Damming Tiger Gorge

Chinese Environmentalists Try to Protect a Natural Wonder

In the land where 85,000 dams have bloomed, the builders of the mammoth Three Gorges reservoir in China are poised to begin another project. The giant hydropower company plans to dam China’s famous Tiger Leaping Gorge, where the sheer cliffs of snow-crested peaks flank the thundering Jinsha River to form one of the deepest and most majestic canyons on Earth.

China has 85,000 dams. Does it need one more at the unique Tiger Leaping Gorge?© Ma Jun

When rumors of the project spread last summer, a group of urban Chinese environmentalists set out for the mountains of northwestern Yunnan province, north of Burma. There they found that geologists had already drilled test bores along the Jinsha River—even though the project lacks final approval from the central government. Returning to Beijing, the fact-finders convened nine prominent environmental groups to begin campaigning against the project.

"Tiger Leaping Gorge is unique in the world," says Beijing environmental consultant Ma Jun, one of those who traveled to Yunnan and author of the influential book China’s Water Crisis. "You have the precipitous drop from the Jade Dragon Snow Mountain for nearly 13,000 feet to reach a torrential river in a valley as narrow as 100 to 200 feet. It’s just breathtaking." In the Chinese imagination, says Ma, the gorge is comparable to Yosemite for Americans. Many Chinese know the legend of the tiger that leapt the narrow ravine to cross the Jinsha. The Jinsha constitutes the upper section of the Yangtze River, which flows eastward for 3,900 miles through the heart of China, linking the Tibetan plateau to the port of Shanghai.

Opponents of the Tiger Leaping dam voice four key objections. First, Yunnan province rests on a seismic collision zone that causes frequent rock falls and landslides along the nine-mile-long gorge.

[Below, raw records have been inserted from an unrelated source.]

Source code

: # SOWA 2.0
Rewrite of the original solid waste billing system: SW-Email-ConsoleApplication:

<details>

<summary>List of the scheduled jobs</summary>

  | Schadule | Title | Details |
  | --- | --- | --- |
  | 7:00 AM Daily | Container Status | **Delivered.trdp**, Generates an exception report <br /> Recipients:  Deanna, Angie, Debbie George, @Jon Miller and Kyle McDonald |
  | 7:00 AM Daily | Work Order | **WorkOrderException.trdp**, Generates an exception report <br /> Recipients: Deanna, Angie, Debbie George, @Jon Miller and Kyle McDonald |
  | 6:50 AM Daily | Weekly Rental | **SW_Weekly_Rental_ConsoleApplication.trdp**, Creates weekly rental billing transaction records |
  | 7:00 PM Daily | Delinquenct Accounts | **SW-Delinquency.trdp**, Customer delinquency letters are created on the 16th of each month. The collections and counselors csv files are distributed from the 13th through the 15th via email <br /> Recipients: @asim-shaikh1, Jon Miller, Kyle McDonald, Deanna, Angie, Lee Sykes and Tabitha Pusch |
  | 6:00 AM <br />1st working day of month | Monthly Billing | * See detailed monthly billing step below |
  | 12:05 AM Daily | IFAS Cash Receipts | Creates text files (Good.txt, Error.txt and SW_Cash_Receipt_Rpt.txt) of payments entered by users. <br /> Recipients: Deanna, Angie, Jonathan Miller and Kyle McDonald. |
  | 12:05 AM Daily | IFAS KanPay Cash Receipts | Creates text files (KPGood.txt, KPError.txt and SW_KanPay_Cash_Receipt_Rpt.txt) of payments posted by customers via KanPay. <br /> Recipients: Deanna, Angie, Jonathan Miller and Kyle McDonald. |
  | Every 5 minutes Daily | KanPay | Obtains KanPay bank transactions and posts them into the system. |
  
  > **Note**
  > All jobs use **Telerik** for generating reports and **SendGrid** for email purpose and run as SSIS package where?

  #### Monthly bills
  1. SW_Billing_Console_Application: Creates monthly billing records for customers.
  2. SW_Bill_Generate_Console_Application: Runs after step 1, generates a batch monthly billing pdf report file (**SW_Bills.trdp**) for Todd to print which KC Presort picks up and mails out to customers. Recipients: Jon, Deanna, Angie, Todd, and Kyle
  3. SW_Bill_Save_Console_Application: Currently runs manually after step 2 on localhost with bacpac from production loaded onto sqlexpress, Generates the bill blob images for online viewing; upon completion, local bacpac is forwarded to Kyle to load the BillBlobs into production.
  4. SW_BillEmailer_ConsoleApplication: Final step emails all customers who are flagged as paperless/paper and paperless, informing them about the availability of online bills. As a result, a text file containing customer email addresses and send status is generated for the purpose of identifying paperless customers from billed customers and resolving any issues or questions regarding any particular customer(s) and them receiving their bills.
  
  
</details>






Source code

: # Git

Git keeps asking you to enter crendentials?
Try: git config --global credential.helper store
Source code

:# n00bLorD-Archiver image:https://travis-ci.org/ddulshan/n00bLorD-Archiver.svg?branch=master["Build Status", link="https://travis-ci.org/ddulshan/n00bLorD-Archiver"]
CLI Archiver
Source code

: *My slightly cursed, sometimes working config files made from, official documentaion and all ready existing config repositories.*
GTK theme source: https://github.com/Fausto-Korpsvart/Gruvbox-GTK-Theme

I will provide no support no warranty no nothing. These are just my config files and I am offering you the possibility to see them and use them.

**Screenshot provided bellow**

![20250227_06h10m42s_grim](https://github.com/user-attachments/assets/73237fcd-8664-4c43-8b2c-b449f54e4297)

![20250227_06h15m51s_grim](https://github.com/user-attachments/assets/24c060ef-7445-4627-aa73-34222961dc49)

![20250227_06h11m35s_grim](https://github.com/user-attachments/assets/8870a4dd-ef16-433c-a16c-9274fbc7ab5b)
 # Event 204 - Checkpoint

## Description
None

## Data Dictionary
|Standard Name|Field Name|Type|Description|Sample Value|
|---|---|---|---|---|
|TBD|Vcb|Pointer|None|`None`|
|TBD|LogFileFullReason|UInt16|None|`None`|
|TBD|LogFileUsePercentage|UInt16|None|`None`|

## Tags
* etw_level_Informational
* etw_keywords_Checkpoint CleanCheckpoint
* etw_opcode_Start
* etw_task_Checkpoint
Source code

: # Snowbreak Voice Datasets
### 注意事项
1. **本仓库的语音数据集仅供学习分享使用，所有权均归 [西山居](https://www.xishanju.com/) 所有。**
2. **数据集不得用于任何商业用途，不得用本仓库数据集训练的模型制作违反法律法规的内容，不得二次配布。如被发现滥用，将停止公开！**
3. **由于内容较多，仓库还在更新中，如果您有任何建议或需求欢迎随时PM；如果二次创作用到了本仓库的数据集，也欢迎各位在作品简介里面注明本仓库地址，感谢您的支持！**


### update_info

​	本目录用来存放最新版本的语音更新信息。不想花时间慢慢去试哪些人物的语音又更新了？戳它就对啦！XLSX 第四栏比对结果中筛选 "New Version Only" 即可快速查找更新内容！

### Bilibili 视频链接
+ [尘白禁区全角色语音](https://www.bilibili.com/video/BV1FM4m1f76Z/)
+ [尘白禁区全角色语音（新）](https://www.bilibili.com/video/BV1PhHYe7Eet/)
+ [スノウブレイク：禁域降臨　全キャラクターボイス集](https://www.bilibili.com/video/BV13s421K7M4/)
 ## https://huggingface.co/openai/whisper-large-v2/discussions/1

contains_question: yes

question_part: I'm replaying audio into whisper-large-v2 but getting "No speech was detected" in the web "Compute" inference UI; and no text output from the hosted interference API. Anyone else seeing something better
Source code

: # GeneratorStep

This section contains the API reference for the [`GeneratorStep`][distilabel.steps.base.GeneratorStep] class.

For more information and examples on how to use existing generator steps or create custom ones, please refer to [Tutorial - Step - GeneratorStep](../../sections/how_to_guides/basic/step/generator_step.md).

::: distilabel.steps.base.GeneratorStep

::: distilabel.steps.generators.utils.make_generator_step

Major earthquakes have killed roughly 20,000 people in the province since 1950; in 1996, a seven-magnitude quake killed 300 in Lijiang, 60 miles from the gorge. Second, flooding would obliterate a botanically rich area, the source of decorative plants treasured worldwide, most famously the rhododendron. Rising waters would uproot prosperous farmers from the fertile riverbanks, forcing an estimated 100,000 people to move to higher ground where they could no longer plant corn and wheat.

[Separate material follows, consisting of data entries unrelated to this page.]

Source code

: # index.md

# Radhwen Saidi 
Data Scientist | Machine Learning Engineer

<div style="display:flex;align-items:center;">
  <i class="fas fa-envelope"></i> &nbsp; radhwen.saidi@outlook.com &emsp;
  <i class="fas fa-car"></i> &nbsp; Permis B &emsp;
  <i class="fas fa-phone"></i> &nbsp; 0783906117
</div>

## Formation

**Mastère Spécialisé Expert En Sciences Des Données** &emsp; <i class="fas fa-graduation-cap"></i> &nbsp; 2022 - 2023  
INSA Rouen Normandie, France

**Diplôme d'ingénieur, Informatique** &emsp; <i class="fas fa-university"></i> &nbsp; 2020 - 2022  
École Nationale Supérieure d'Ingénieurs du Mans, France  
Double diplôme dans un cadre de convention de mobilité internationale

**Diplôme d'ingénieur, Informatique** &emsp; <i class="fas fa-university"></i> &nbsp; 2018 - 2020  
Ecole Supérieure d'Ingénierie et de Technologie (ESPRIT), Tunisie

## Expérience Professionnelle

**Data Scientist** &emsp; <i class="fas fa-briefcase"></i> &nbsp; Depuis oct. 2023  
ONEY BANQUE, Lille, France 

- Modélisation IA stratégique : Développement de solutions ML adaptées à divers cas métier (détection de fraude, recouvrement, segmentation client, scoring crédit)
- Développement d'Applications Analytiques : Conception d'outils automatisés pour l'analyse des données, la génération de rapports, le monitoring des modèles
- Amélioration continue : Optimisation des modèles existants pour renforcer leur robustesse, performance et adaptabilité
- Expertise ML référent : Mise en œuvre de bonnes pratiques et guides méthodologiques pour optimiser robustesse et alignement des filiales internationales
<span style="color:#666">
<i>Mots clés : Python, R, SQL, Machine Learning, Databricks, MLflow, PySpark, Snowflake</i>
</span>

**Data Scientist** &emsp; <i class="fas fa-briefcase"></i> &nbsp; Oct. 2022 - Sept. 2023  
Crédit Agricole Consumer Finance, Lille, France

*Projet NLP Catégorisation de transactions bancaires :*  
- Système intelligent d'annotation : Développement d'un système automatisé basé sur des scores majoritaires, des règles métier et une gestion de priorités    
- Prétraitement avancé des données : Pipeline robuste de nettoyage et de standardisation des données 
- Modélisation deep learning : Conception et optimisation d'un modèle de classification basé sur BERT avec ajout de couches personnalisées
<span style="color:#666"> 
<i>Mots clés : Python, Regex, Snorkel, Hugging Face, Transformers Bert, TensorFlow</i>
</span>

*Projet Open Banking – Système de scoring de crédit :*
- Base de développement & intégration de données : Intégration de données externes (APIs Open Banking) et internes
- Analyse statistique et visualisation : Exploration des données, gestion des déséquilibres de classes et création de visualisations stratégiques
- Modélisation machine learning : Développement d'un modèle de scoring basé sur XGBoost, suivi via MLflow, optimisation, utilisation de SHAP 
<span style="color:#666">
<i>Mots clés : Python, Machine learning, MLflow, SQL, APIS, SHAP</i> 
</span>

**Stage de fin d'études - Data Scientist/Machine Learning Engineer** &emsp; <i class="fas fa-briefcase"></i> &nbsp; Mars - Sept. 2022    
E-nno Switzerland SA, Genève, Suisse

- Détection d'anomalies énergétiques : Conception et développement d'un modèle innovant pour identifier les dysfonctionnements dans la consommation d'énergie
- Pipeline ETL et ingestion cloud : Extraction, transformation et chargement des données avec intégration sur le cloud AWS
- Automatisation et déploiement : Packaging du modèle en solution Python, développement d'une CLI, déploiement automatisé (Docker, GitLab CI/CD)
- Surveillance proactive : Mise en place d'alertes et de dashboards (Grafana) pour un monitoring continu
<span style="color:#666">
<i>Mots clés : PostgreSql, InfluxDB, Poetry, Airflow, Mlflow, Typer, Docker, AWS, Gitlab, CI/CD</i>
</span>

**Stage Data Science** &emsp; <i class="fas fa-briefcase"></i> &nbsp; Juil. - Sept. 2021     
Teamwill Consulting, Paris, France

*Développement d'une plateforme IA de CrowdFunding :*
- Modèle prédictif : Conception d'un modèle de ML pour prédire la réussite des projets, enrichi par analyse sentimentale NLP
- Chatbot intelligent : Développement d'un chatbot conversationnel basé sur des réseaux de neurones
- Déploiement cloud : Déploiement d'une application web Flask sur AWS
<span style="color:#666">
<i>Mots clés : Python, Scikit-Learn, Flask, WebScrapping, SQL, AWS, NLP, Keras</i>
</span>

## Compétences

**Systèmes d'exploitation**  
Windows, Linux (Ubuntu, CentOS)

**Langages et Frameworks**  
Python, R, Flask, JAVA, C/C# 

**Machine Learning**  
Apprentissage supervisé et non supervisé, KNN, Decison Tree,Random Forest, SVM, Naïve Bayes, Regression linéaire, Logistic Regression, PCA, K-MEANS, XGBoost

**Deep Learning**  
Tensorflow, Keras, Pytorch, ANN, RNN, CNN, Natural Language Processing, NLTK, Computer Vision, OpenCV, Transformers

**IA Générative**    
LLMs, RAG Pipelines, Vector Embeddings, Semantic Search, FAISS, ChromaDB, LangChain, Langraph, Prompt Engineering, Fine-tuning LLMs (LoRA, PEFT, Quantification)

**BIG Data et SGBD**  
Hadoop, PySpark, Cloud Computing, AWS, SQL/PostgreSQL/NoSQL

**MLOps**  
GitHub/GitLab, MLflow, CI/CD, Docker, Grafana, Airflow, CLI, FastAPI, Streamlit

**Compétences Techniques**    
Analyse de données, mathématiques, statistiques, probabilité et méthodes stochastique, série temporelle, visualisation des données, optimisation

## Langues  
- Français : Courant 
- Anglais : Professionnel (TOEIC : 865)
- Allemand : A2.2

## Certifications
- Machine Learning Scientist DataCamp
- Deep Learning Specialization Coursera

Displacing the villagers would threaten the fragile culture of the Naxi, a Tibetan minority group whose shamans have transmitted the last surviving system of pictographs and whose elderly musicians have been described as "living fossils" when playing the haunting melodies of the seventh-century Tang Dynasty. Finally, the dam would undercut tourism along this ancient tea- and horse-trading route.

It’s unclear whether the environmentalists can prevail. China has defied fierce international opposition in building the world’s largest hydroelectric project 900 miles downstream from Tiger Leaping Gorge. The massive Three Gorges dam, still under construction, will create a 400-mile-long reservoir on the Yangtze, inundating hundreds of villages and displacing 1.3 million people by the time it’s completed in 2009.

Despite this painful precedent, opponents of the Tiger Leaping dam say that two recent government actions offer hope. In July 2003, Beijing blocked a dam planned for the Dujiangyan in western China’s Sichuan province, and last April, Premier Wen Jiabao declared a moratorium on construction of 13 dams on the Nu River in the "Grand Canyon" of China. The Nu and the Jinsha both lie within a UNESCO World Heritage site, the Three Parallel Rivers of Yunnan. A UNESCO report called the area "an epicenter of Chinese biodiversity" and a place "of outstanding universal value." In anticipation of dam-building, however, the rivers themselves were excluded from protection.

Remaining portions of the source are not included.